Given information section start
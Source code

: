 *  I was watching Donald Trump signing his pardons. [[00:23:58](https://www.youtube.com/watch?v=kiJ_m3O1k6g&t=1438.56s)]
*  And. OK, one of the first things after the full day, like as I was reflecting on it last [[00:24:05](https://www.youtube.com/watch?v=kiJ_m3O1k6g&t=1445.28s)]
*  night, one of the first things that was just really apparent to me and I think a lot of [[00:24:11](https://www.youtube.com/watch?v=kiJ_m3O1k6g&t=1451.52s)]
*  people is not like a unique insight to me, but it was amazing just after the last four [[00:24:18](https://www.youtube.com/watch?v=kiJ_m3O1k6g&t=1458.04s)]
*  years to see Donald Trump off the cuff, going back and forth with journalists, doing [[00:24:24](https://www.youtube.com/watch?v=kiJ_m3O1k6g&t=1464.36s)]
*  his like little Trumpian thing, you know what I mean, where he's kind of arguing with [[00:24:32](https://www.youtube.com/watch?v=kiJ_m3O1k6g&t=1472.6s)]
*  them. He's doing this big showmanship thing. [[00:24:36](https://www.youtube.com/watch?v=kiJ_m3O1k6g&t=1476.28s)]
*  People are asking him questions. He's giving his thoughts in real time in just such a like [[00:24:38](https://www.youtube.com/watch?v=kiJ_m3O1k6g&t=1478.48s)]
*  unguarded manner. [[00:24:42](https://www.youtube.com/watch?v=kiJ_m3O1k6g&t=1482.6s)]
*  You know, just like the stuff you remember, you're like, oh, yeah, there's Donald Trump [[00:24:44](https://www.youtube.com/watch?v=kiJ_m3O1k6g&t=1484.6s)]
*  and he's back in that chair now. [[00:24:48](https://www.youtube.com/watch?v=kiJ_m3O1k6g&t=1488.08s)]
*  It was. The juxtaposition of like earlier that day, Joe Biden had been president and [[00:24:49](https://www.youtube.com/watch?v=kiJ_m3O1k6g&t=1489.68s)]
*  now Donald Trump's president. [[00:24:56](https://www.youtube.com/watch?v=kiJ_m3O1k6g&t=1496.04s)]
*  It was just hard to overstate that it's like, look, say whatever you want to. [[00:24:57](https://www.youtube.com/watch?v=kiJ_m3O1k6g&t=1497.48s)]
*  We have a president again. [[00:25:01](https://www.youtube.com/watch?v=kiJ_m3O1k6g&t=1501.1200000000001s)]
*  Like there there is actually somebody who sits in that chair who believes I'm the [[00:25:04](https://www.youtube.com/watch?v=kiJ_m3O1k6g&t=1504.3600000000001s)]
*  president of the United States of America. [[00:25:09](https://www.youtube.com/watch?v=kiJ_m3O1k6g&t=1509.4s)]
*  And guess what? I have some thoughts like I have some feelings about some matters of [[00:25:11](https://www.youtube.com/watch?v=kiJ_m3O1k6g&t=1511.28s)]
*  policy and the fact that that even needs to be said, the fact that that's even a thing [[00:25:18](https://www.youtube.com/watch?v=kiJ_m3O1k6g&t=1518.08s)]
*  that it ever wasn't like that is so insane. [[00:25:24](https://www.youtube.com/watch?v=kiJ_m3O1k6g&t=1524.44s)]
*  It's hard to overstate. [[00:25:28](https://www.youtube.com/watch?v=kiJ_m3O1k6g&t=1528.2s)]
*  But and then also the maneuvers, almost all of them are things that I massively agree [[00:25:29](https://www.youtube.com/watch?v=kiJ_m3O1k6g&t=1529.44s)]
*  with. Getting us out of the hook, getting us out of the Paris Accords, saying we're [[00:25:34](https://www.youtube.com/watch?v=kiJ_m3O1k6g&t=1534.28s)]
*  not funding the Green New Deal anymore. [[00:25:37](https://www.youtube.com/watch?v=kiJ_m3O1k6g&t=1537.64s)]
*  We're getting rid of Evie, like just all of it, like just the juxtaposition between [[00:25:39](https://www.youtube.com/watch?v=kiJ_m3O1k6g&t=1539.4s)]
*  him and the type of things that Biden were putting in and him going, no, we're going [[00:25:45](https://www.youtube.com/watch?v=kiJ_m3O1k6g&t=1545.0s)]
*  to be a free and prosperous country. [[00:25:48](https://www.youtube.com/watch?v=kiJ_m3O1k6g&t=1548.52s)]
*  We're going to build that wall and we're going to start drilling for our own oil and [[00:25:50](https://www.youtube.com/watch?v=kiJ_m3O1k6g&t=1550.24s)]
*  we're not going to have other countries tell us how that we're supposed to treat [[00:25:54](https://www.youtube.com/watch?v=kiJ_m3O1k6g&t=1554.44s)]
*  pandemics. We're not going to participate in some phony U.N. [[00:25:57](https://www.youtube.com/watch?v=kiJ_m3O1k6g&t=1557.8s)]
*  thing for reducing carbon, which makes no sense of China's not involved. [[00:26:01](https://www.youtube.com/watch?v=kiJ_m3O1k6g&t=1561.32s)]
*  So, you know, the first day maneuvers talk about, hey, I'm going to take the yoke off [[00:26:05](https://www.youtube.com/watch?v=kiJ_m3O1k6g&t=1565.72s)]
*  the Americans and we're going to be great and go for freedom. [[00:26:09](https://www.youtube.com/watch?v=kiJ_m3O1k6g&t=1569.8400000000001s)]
Given information section end
• **What to produce**: The output should be exactly the lines above from the line containing "People are asking" to the line containing "But and then", inclusive, with no other lines.

• **Answer box**:
*  People are asking him questions. He's giving his thoughts in real time in just such a like [[00:24:38](https://www.youtube.com/watch?v=kiJ_m3O1k6g&t=1478.48s)]
*  unguarded manner. [[00:24:42](https://www.youtube.com/watch?v=kiJ_m3O1k6g&t=1482.6s)]
*  You know, just like the stuff you remember, you're like, oh, yeah, there's Donald Trump [[00:24:44](https://www.youtube.com/watch?v=kiJ_m3O1k6g&t=1484.6s)]
*  and he's back in that chair now. [[00:24:48](https://www.youtube.com/watch?v=kiJ_m3O1k6g&t=1488.08s)]
*  It was. The juxtaposition of like earlier that day, Joe Biden had been president and [[00:24:49](https://www.youtube.com/watch?v=kiJ_m3O1k6g&t=1489.68s)]
*  now Donald Trump's president. [[00:24:56](https://www.youtube.com/watch?v=kiJ_m3O1k6g&t=1496.04s)]
*  It was just hard to overstate that it's like, look, say whatever you want to. [[00:24:57](https://www.youtube.com/watch?v=kiJ_m3O1k6g&t=1497.48s)]
*  We have a president again. [[00:25:01](https://www.youtube.com/watch?v=kiJ_m3O1k6g&t=1501.1200000000001s)]
*  Like there there is actually somebody who sits in that chair who believes I'm the [[00:25:04](https://www.youtube.com/watch?v=kiJ_m3O1k6g&t=1504.3600000000001s)]
*  president of the United States of America. [[00:25:09](https://www.youtube.com/watch?v=kiJ_m3O1k6g&t=1509.4s)]
*  And guess what? I have some thoughts like I have some feelings about some matters of [[00:25:11](https://www.youtube.com/watch?v=kiJ_m3O1k6g&t=1511.28s)]
*  policy and the fact that that even needs to be said, the fact that that's even a thing [[00:25:18](https://www.youtube.com/watch?v=kiJ_m3O1k6g&t=1518.08s)]
*  that it ever wasn't like that is so insane. [[00:25:24](https://www.youtube.com/watch?v=kiJ_m3O1k6g&t=1524.44s)]
*  It's hard to overstate. [[00:25:28](https://www.youtube.com/watch?v=kiJ_m3O1k6g&t=1528.2s)]
*  But and then also the maneuvers, almost all of them are things that I massively agree [[00:25:29](https://www.youtube.com/watch?v=kiJ_m3O1k6g&t=1529.44s)]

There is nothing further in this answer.